**AIM OF THE TASK:**
Where the word "walked" occurs in a line of the data, return the whole line.

Top of DATA FOR THE TASK

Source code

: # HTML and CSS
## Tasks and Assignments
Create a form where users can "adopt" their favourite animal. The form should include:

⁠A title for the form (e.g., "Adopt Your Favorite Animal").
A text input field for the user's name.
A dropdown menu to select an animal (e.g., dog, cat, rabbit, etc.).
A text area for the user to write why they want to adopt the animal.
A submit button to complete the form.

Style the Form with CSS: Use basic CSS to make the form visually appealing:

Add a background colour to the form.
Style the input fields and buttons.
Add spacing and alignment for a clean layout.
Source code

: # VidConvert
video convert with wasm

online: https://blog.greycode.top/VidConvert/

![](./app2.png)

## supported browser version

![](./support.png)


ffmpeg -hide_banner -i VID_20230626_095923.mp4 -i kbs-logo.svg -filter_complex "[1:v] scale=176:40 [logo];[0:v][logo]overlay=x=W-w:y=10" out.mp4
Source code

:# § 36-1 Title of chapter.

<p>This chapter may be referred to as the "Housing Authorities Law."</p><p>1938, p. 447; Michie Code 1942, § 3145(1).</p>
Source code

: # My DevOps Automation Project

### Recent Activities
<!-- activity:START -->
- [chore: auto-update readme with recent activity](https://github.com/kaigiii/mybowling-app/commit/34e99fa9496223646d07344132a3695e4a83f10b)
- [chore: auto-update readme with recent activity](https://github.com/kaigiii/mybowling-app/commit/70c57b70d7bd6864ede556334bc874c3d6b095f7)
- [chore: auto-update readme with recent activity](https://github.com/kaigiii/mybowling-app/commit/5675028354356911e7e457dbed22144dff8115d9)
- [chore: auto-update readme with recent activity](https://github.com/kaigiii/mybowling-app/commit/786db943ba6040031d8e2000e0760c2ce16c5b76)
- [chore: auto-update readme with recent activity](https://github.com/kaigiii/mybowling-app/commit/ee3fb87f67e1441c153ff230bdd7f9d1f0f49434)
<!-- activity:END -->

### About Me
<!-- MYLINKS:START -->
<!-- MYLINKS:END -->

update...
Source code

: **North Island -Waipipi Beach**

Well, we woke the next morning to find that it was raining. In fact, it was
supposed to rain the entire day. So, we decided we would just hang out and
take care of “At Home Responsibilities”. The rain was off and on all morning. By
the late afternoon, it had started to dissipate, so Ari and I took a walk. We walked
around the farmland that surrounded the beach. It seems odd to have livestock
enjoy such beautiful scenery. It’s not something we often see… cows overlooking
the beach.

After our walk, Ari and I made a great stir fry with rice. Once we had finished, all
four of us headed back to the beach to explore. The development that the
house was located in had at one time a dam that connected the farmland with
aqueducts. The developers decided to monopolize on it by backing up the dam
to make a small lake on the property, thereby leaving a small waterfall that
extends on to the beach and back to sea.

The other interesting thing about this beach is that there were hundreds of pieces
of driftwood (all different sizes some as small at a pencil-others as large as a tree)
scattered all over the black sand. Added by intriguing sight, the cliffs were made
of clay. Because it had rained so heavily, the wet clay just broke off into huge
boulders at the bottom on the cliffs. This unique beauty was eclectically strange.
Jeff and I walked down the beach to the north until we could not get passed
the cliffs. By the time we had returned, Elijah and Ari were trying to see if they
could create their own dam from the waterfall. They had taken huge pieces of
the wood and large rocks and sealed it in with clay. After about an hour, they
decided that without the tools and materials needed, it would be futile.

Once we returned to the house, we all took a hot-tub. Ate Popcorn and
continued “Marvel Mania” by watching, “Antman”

Bottom of DATA FOR THE TASK

**EXPECTED ANSWER:**
the late afternoon, it had started to dissipate, so Ari and I took a walk. We walked
Jeff and I walked down the beach to the north until we could not get passed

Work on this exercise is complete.